In the year or two prior to my hysterectomy, Maine had initiated a medical marijuana program and since I knew I hadn't had many pain issues during my recreational-use years in college, I decided to pursue my certification. Honestly, I figured I had nothing to lose. I couldn't go back to the zombifying pain management protocol I had been on prior to my pregnancy, but over-the-counter medications were not doing the trick for the pain I was experiencing. I traveled downstate for an evaluation and when the doctor whipped out the file folder of my history that had been sent from multiple providers, it was bulging beyond two inches thick.

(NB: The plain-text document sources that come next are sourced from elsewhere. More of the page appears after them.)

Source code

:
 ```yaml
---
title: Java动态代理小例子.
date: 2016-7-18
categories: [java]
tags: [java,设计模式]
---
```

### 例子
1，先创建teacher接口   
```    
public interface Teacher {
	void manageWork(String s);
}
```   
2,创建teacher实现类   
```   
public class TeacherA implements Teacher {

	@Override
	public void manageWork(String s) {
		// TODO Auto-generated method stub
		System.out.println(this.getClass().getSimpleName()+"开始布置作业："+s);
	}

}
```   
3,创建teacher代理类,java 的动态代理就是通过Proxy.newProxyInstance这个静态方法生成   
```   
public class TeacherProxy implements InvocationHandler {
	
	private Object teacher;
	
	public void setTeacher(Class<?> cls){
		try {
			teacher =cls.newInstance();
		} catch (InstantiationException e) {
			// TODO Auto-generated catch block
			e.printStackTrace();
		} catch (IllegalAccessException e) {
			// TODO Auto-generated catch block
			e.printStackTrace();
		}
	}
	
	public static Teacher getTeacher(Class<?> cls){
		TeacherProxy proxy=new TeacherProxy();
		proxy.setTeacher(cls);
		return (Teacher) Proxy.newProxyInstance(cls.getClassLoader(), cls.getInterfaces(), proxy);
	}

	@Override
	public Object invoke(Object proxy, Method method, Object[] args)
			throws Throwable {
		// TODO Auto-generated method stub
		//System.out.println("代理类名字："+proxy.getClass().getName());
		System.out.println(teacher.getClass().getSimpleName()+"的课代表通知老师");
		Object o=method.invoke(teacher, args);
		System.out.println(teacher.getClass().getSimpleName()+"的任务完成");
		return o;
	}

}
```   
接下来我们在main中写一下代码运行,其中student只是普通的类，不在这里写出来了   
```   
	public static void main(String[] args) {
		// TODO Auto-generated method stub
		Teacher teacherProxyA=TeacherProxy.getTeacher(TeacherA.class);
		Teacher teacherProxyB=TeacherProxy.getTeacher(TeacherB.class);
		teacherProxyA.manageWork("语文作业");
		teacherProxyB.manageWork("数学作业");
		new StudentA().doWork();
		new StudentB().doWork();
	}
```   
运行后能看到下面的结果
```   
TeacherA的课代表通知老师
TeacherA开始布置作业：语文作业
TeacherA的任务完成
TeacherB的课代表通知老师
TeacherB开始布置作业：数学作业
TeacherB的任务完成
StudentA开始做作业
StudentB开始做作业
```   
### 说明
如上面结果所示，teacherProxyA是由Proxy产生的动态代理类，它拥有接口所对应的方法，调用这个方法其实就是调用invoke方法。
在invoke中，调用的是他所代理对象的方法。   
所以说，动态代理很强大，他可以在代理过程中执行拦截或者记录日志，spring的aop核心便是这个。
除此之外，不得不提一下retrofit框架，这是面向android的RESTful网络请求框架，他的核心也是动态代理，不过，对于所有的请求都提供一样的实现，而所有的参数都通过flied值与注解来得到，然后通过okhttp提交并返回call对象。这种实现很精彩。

As he put the folder down on the table between us, he said, "First, I feel like I should hug you because what you have been through is terrible." After a hug, he continued, "Now, I can't make any guarantees, but based on your history, I am hopeful that you will be able to find some relief from this medicine." He provided me with my certificate and explained to me the process of accessing medication. On my trip back north, I stopped to get established with a registered "caregiver" who provided me with different strains of medication to try.

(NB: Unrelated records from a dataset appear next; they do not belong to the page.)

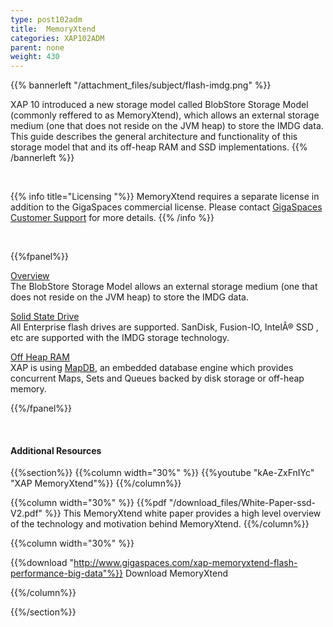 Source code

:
 ```yaml
---
type: post102adm
title:  MemoryXtend
categories: XAP102ADM
parent: none
weight: 430
---
```




{{% bannerleft "/attachment_files/subject/flash-imdg.png" %}}

XAP 10 introduced a new storage model called BlobStore Storage Model (commonly reffered to as MemoryXtend), which allows an external storage medium (one that does not reside on the JVM heap) to store the IMDG data. This guide describes the general architecture and functionality of this storage model that and its off-heap RAM and SSD implementations.
{{% /bannerleft %}}


<br>

{{% info title="Licensing "%}}
MemoryXtend requires a separate license in addition to the GigaSpaces commercial license. Please contact [GigaSpaces Customer Support](http://www.gigaspaces.com/content/customer-support-services) for more details.
{{% /info %}}

<br>


{{%fpanel%}}

[Overview](./memoryxtend-overview.html)<br>
The BlobStore Storage Model allows an external storage medium (one that does not reside on the JVM heap) to store the IMDG data.

[Solid State Drive](./memoryxtend-ssd.html)<br>
All Enterprise flash drives are supported. SanDisk, Fusion-IO, IntelÂ® SSD , etc are supported with the IMDG storage technology.

[Off Heap RAM](./memoryxtend-ohr.html)<br>
XAP is using [MapDB](http://www.mapdb.org/), an embedded database engine which provides concurrent Maps, Sets and Queues backed by disk storage or off-heap memory.

{{%/fpanel%}}

<br>

#### Additional Resources

{{%section%}}
{{%column width="30%"  %}}
{{%youtube "kAe-ZxFnIYc"  "XAP MemoryXtend"%}}
{{%/column%}}

{{%column width="30%"  %}}
{{%pdf "/download_files/White-Paper-ssd-V2.pdf" %}}
This MemoryXtend white paper provides a high level overview of the technology and motivation behind MemoryXtend.
{{%/column%}}

{{%column width="30%"  %}}

{{%download "http://www.gigaspaces.com/xap-memoryxtend-flash-performance-big-data"%}}  Download MemoryXtend


{{%/column%}}

{{%/section%}}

I have to admit, I was a bit nervous trying the medicine for the first time. It had been over a decade since my recreational use college days and I was worried that I was either going to revert back to a frat-party mentality or gain hundreds of pounds from the munchies. What ended up happening surprised everyone, but most of all me... Within a few minutes of taking the medicine, my pain was gone. I was not couch-locked. I did not feel "high" because the high effects of the CBD & THC were counter-balanced by my pain. I felt good. I had energy.

Day 1 of getting my life back... January 2014
Within 15 minutes of taking the medication, I was digging a snow cave with my children in our front yard. Emily was almost 4 and she had never in her life seen me get down on the ground to play with them in this way. While the girls continued to play cautiously around me out of habit, we laughed and wrestled and even took a short nap in the cave we had built. It was the best day EVER after my wedding and birth/adoption days.

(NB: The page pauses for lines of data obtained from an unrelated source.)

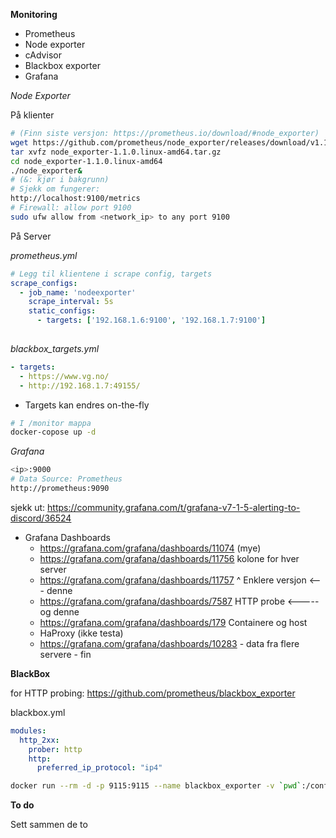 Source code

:**Monitoring**

- Prometheus
- Node exporter
- cAdvisor
- Blackbox exporter
- Grafana



*Node Exporter* 

På klienter

```bash
# (Finn siste versjon: https://prometheus.io/download/#node_exporter)
wget https://github.com/prometheus/node_exporter/releases/download/v1.1.0/node_exporter-1.1.0.linux-amd64.tar.gz
tar xvfz node_exporter-1.1.0.linux-amd64.tar.gz
cd node_exporter-1.1.0.linux-amd64
./node_exporter&
# (&: kjør i bakgrunn)
# Sjekk om fungerer:
http://localhost:9100/metrics
# Firewall: allow port 9100
sudo ufw allow from <network_ip> to any port 9100
```

På Server

*prometheus.yml*

```yaml
# Legg til klientene i scrape config, targets
scrape_configs:
  - job_name: 'nodeexporter'
    scrape_interval: 5s
    static_configs:
      - targets: ['192.168.1.6:9100', '192.168.1.7:9100'] 
     
```

*blackbox_targets.yml*

```yaml
- targets:
  - https://www.vg.no/
  - http://192.168.1.7:49155/
```

- Targets kan endres on-the-fly

```bash
# I /monitor mappa
docker-copose up -d
```



*Grafana*

```bash
<ip>:9000
# Data Source: Prometheus
http://prometheus:9090
```





sjekk ut: https://community.grafana.com/t/grafana-v7-1-5-alerting-to-discord/36524





- Grafana Dashboards
  - https://grafana.com/grafana/dashboards/11074  (mye)
  - https://grafana.com/grafana/dashboards/11756 kolone for hver server 
  - https://grafana.com/grafana/dashboards/11757 ^ Enklere versjon    <---  denne
  - https://grafana.com/grafana/dashboards/7587      HTTP probe  <----- og denne
  - https://grafana.com/grafana/dashboards/179 Containere og host 
  - HaProxy (ikke testa)
  - https://grafana.com/grafana/dashboards/10283 - data fra flere servere - fin



**BlackBox** 

for HTTP probing: https://github.com/prometheus/blackbox_exporter

blackbox.yml

```yaml
modules:
  http_2xx:
    prober: http
    http:
      preferred_ip_protocol: "ip4"
```

```bash
docker run --rm -d -p 9115:9115 --name blackbox_exporter -v `pwd`:/config prom/blackbox-exporter:master --config.file=/config/blackbox.yml
```





**To do**



Sett sammen de to













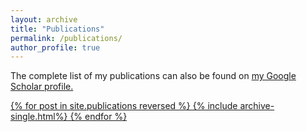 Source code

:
 ```yaml
---
layout: archive
title: "Publications"
permalink: /publications/
author_profile: true
---
```



The complete list of my publications can also be found on <a href="https://scholar.google.com/citations?user=nmgE5hkAAAAJ&hl=en&authuser=2">my Google Scholar profile.

{% for post in site.publications reversed %}
  {% include archive-single.html%}
{% endfor %}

I continued to manage my pain with my new medication and actively sought other natural means of pain management like nutritional changes, essential oils and detoxification protocols. I had a good deal of energy, so I started making some positive lifestyle changes - eating more clean, organic, whole foods and drinking more water. I lost 120 pounds over the next 12-months (take THAT munchies!) and even started a small side business selling jewelry online and at local events with my daughters while continuing to work part-time. We made such wonderful memories together with our jewelry business and it was flexible around my bad pain days.

I missed out on a few things socially, but overall I felt okay and the pain was manageable. I bought into the fact that my endo was dying off from lack of estrogen and that all of the pain I felt was related to pelvic floor dysfunction, scar tissue and nerve damage to my abdomen from all of my surgeries and procedures. This was my new normal and for the most part, it worked.